(Beginning of GIVEN RECORDS)

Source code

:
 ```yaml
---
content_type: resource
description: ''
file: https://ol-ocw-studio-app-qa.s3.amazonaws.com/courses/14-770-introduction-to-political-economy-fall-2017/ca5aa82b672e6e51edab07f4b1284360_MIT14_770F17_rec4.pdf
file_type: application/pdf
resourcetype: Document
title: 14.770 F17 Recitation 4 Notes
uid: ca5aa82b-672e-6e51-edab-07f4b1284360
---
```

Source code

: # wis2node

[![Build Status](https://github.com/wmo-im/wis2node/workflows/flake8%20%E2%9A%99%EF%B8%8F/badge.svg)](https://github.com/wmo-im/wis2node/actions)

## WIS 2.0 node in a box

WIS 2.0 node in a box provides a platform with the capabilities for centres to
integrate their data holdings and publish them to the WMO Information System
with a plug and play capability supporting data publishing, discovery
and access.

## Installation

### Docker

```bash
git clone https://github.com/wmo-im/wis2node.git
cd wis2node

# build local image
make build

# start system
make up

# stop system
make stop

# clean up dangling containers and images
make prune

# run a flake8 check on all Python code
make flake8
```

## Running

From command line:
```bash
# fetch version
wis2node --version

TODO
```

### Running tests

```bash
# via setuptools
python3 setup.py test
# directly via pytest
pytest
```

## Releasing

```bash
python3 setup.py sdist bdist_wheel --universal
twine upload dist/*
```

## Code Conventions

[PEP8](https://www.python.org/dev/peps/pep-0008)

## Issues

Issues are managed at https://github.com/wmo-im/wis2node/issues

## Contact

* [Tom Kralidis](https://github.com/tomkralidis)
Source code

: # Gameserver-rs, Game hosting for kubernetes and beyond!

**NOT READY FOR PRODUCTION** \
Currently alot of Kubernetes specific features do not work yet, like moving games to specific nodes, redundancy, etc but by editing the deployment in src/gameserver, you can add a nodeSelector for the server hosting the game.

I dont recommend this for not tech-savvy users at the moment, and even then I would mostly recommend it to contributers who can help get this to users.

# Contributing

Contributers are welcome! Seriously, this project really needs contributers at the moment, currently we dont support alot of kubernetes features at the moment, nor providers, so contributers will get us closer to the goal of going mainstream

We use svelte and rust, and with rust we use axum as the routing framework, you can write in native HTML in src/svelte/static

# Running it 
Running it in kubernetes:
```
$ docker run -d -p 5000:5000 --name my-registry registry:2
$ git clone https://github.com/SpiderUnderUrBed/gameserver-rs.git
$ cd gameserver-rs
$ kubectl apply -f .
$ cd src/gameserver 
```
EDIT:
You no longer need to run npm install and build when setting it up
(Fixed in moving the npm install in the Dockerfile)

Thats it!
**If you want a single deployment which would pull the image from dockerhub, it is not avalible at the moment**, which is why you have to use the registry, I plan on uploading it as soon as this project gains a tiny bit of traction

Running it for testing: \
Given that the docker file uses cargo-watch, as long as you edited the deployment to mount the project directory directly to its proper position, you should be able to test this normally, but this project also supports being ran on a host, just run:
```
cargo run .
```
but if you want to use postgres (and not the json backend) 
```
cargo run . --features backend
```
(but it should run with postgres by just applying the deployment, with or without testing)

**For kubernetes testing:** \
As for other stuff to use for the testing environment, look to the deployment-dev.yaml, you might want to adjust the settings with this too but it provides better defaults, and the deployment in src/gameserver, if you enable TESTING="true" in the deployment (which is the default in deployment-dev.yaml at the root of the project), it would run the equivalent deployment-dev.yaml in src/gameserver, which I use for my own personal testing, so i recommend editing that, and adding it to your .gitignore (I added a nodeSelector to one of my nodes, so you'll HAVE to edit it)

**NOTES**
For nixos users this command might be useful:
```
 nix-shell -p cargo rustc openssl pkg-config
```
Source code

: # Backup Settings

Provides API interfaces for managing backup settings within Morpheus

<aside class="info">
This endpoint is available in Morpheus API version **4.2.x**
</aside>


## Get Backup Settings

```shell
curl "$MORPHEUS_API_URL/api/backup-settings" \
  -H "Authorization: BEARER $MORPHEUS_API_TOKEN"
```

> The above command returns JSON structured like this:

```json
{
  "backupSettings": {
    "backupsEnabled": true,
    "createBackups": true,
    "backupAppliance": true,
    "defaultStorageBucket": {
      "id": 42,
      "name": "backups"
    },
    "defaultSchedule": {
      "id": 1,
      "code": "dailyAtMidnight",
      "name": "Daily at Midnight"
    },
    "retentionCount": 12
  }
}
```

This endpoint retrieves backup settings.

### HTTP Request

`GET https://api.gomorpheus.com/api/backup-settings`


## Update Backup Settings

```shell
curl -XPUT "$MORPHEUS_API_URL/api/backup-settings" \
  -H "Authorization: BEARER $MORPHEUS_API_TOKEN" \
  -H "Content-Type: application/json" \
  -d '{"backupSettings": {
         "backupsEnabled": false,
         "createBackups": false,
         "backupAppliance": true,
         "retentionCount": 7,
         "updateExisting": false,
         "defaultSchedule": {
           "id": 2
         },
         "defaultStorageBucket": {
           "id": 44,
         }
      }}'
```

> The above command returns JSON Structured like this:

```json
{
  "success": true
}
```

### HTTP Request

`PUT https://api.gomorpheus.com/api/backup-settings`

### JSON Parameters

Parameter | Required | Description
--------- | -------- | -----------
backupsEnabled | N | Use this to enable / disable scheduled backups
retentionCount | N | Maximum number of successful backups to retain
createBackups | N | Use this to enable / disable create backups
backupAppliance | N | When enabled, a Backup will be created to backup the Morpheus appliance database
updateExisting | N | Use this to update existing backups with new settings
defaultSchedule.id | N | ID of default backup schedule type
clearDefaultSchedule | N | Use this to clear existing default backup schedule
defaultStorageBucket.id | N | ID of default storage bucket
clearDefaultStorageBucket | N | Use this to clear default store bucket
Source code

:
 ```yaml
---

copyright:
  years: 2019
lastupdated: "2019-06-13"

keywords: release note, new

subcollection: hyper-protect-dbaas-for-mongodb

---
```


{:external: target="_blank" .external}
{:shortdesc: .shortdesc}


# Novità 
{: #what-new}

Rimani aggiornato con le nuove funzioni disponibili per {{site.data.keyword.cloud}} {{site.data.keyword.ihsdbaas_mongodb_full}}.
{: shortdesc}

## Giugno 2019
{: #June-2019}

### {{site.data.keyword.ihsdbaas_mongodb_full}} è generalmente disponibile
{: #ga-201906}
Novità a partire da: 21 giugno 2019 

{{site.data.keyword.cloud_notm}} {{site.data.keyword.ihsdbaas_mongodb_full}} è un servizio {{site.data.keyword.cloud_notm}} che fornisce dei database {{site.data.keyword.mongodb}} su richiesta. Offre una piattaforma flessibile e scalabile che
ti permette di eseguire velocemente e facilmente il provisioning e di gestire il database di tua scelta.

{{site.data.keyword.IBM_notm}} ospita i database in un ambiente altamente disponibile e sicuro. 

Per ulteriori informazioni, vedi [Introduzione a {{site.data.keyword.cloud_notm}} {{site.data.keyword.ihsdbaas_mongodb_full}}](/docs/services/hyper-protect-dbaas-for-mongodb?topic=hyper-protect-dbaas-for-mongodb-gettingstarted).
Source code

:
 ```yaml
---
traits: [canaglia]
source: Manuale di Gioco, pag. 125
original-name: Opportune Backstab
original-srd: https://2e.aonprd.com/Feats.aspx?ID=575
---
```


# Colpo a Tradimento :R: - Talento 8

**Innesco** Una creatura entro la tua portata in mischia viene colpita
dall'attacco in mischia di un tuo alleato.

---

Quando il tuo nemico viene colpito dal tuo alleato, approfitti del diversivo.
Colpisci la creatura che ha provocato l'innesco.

(End of GIVEN RECORDS)

WORK INSTRUCTIONS
Pull every line containing the string "hyper" out of the data above and copy it.

YOUR SOLUTION
subcollection: hyper-protect-dbaas-for-mongodb
Per ulteriori informazioni, vedi [Introduzione a {{site.data.keyword.cloud_notm}} {{site.data.keyword.ihsdbaas_mongodb_full}}](/docs/services/hyper-protect-dbaas-for-mongodb?topic=hyper-protect-dbaas-for-mongodb-gettingstarted).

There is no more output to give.